Other products made from it include:
Trays & general purpose containers
Food storage and laboratory containers
Corrosion-resistant work surfaces
Parts that need to be weldable and machinable
Parts that require flexibility, for which it serves very well
Very soft and pliable parts
Six-pack soda can rings
Extrusion coating on paperboard and aluminum laminated for beverage cartons.
Computer components, such as hard drives, screen cards and disk-drives.

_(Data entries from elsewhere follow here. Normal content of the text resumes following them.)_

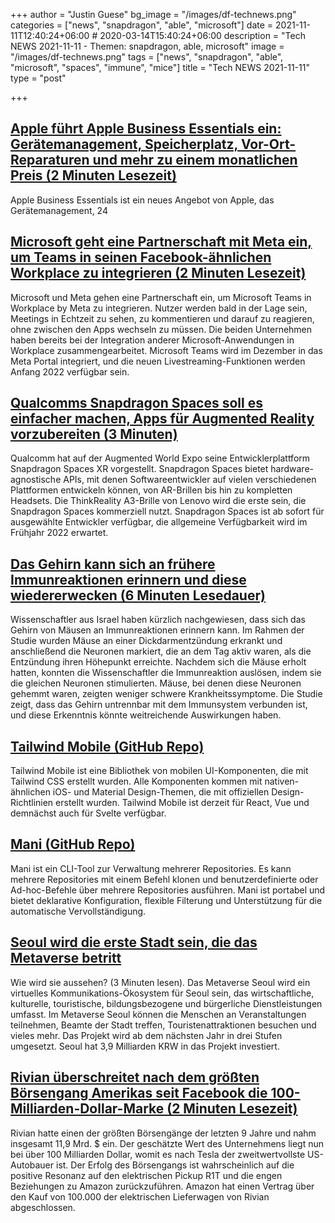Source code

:+++
author = "Justin Guese"
bg_image = "/images/df-technews.png"
categories = ["news", "snapdragon", "able", "microsoft"]
date = 2021-11-11T12:40:24+06:00 # 2020-03-14T15:40:24+06:00
description = "Tech NEWS 2021-11-11 - Themen: snapdragon, able, microsoft"
image = "/images/df-technews.png"
tags = ["news", "snapdragon", "able", "microsoft", "spaces", "immune", "mice"]
title = "Tech NEWS 2021-11-11"
type = "post"

+++

## [Apple führt Apple Business Essentials ein: Gerätemanagement, Speicherplatz, Vor-Ort-Reparaturen und mehr zu einem monatlichen Preis (2 Minuten Lesezeit)](https://9to5mac.com/2021/11/10/apple-business-essentials/)

 Apple Business Essentials ist ein neues Angebot von Apple, das Gerätemanagement, 24

## [Microsoft geht eine Partnerschaft mit Meta ein, um Teams in seinen Facebook-ähnlichen Workplace zu integrieren (2 Minuten Lesezeit)](https://www.theverge.com/2021/11/10/22774059/microsoft-teams-meta-facebook-workplace-integration?scrolla=5eb6d68b7fedc32c19ef33b4)

 Microsoft und Meta gehen eine Partnerschaft ein, um Microsoft Teams in Workplace by Meta zu integrieren. Nutzer werden bald in der Lage sein, Meetings in Echtzeit zu sehen, zu kommentieren und darauf zu reagieren, ohne zwischen den Apps wechseln zu müssen. Die beiden Unternehmen haben bereits bei der Integration anderer Microsoft-Anwendungen in Workplace zusammengearbeitet. Microsoft Teams wird im Dezember in das Meta Portal integriert, und die neuen Livestreaming-Funktionen werden Anfang 2022 verfügbar sein.

## [Qualcomms Snapdragon Spaces soll es einfacher machen, Apps für Augmented Reality vorzubereiten (3 Minuten)](https://www.theverge.com/2021/11/9/22771850/qualcomm-ar-sdk-snapdragon-spaces-mixed-reality-metaverse?scrolla=5eb6d68b7fedc32c19ef33b4)

 Qualcomm hat auf der Augmented World Expo seine Entwicklerplattform Snapdragon Spaces XR vorgestellt. Snapdragon Spaces bietet hardware-agnostische APIs, mit denen Softwareentwickler auf vielen verschiedenen Plattformen entwickeln können, von AR-Brillen bis hin zu kompletten Headsets. Die ThinkReality A3-Brille von Lenovo wird die erste sein, die Snapdragon Spaces kommerziell nutzt. Snapdragon Spaces ist ab sofort für ausgewählte Entwickler verfügbar, die allgemeine Verfügbarkeit wird im Frühjahr 2022 erwartet.

## [Das Gehirn kann sich an frühere Immunreaktionen erinnern und diese wiedererwecken (6 Minuten Lesedauer)](https://www.quantamagazine.org/new-science-shows-immune-memory-in-the-brain-20211108/)

 Wissenschaftler aus Israel haben kürzlich nachgewiesen, dass sich das Gehirn von Mäusen an Immunreaktionen erinnern kann. Im Rahmen der Studie wurden Mäuse an einer Dickdarmentzündung erkrankt und anschließend die Neuronen markiert, die an dem Tag aktiv waren, als die Entzündung ihren Höhepunkt erreichte. Nachdem sich die Mäuse erholt hatten, konnten die Wissenschaftler die Immunreaktion auslösen, indem sie die gleichen Neuronen stimulierten. Mäuse, bei denen diese Neuronen gehemmt waren, zeigten weniger schwere Krankheitssymptome. Die Studie zeigt, dass das Gehirn untrennbar mit dem Immunsystem verbunden ist, und diese Erkenntnis könnte weitreichende Auswirkungen haben.

## [Tailwind Mobile (GitHub Repo)](https://github.com/tailwind-mobile/tailwind-mobile)

 Tailwind Mobile ist eine Bibliothek von mobilen UI-Komponenten, die mit Tailwind CSS erstellt wurden. Alle Komponenten kommen mit nativen-ähnlichen iOS- und Material Design-Themen, die mit offiziellen Design-Richtlinien erstellt wurden. Tailwind Mobile ist derzeit für React, Vue und demnächst auch für Svelte verfügbar.

## [Mani (GitHub Repo)](https://github.com/alajmo/mani)

 Mani ist ein CLI-Tool zur Verwaltung mehrerer Repositories. Es kann mehrere Repositories mit einem Befehl klonen und benutzerdefinierte oder Ad-hoc-Befehle über mehrere Repositories ausführen. Mani ist portabel und bietet deklarative Konfiguration, flexible Filterung und Unterstützung für die automatische Vervollständigung.

## [Seoul wird die erste Stadt sein, die das Metaverse betritt](https://www.euronews.com/next/2021/11/10/seoul-to-become-the-first-city-to-enter-the-metaverse-what-will-it-look-like)

 Wie wird sie aussehen? (3 Minuten lesen). Das Metaverse Seoul wird ein virtuelles Kommunikations-Ökosystem für Seoul sein, das wirtschaftliche, kulturelle, touristische, bildungsbezogene und bürgerliche Dienstleistungen umfasst. Im Metaverse Seoul können die Menschen an Veranstaltungen teilnehmen, Beamte der Stadt treffen, Touristenattraktionen besuchen und vieles mehr. Das Projekt wird ab dem nächsten Jahr in drei Stufen umgesetzt. Seoul hat 3,9 Milliarden KRW in das Projekt investiert.

## [Rivian überschreitet nach dem größten Börsengang Amerikas seit Facebook die 100-Milliarden-Dollar-Marke (2 Minuten Lesezeit)](https://www.thedrive.com/news/43087/rivian-soars-past-100-billion-following-biggest-ipo-since-facebook)

 Rivian hatte einen der größten Börsengänge der letzten 9 Jahre und nahm insgesamt 11,9 Mrd. $ ein. Der geschätzte Wert des Unternehmens liegt nun bei über 100 Milliarden Dollar, womit es nach Tesla der zweitwertvollste US-Autobauer ist. Der Erfolg des Börsengangs ist wahrscheinlich auf die positive Resonanz auf den elektrischen Pickup R1T und die engen Beziehungen zu Amazon zurückzuführen. Amazon hat einen Vertrag über den Kauf von 100.000 der elektrischen Lieferwagen von Rivian abgeschlossen.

Acrylonitrile butadiene styrene
Monomers in ABS polymerAcrylonitrile butadiene styrene, or ABS, (chemical formula (C8H8· C4H6·C3H3N)n) is a common thermoplastic used to make light, rigid, molded products such as piping, musical instruments (most notably recorders), golf club heads (used for its good shock absorbance), automotive body parts, wheel covers, enclosures, protective head gear, vballs [reusable paintballs], and toys including LEGO bricks[1]. In plumbing, ABS pipes are the black pipes (PVC pipes are white) and also in Plastic Pressure Pipe Systems. ABS plastic ground down to an average diameter of less than 1 micrometre is used as the colorant in some tattoo inks. Tattoo inks that use ABS are extremely vivid. This vividness is the most obvious indicator that the ink contains ABS, as tattoo inks rarely list their ingredients. It is a copolymer made by polymerizing styrene and acrylonitrile in the presence of polybutadiene. The proportions can vary from 15 to 35% acrylonitrile, 5 to 30% butadiene and 40 to 60% styrene. The result is a long chain of polybutadiene criss-crossed with shorter chains of poly(styrene-co-acrylonitrile). The nitrile groups from neighbouring chains, being polar, attract each other and bind the chains together, making ABS stronger than pure polystyrene. The styrene gives the plastic a shiny, impervious surface. The butadiene, a rubbery substance, provides resilience even at low temperatures. ABS can be used between -25 and 60 °C. Production of 1 kg of ABS requires the equivalent of about 2 kg of oil for raw materials and energy. It can also be recycled.

PVC
Polyvinyl chloride, (IUPAC Polychloroethene) commonly abbreviated PVC, is a widely used thermoplastic polymer. In terms of revenue generated, it is one of the most valuable products of the chemical industry. Around the world, over 50% of PVC manufactured is used in construction. As a building material, PVC is cheap, durable, and easy to assemble. In recent years, PVC has been replacing traditional building materials such as wood, concrete and clay in many areas. Polyvinyl chloride is used in a variety of applications. As a hard plastic, it is used as vinyl siding, magnetic stripe cards, window profiles, gramophone records (which is the source of the term vinyl records), pipe, plumbing and conduit fixtures. The material is often used in Plastic Pressure Pipe Systems for pipelines in the water and sewer industries because of its inexpensive nature and flexibility. PVC pipe plumbing is typically white, as opposed to ABS, which is commonly available in grey and black, as well as white. It can be made softer and more flexible by the addition of plasticizers, the most widely-used being phthalates. In this form, it is used in clothing and upholstery, and to make flexible hoses and tubing, flooring, to roofing membranes, and electrical cable insulation.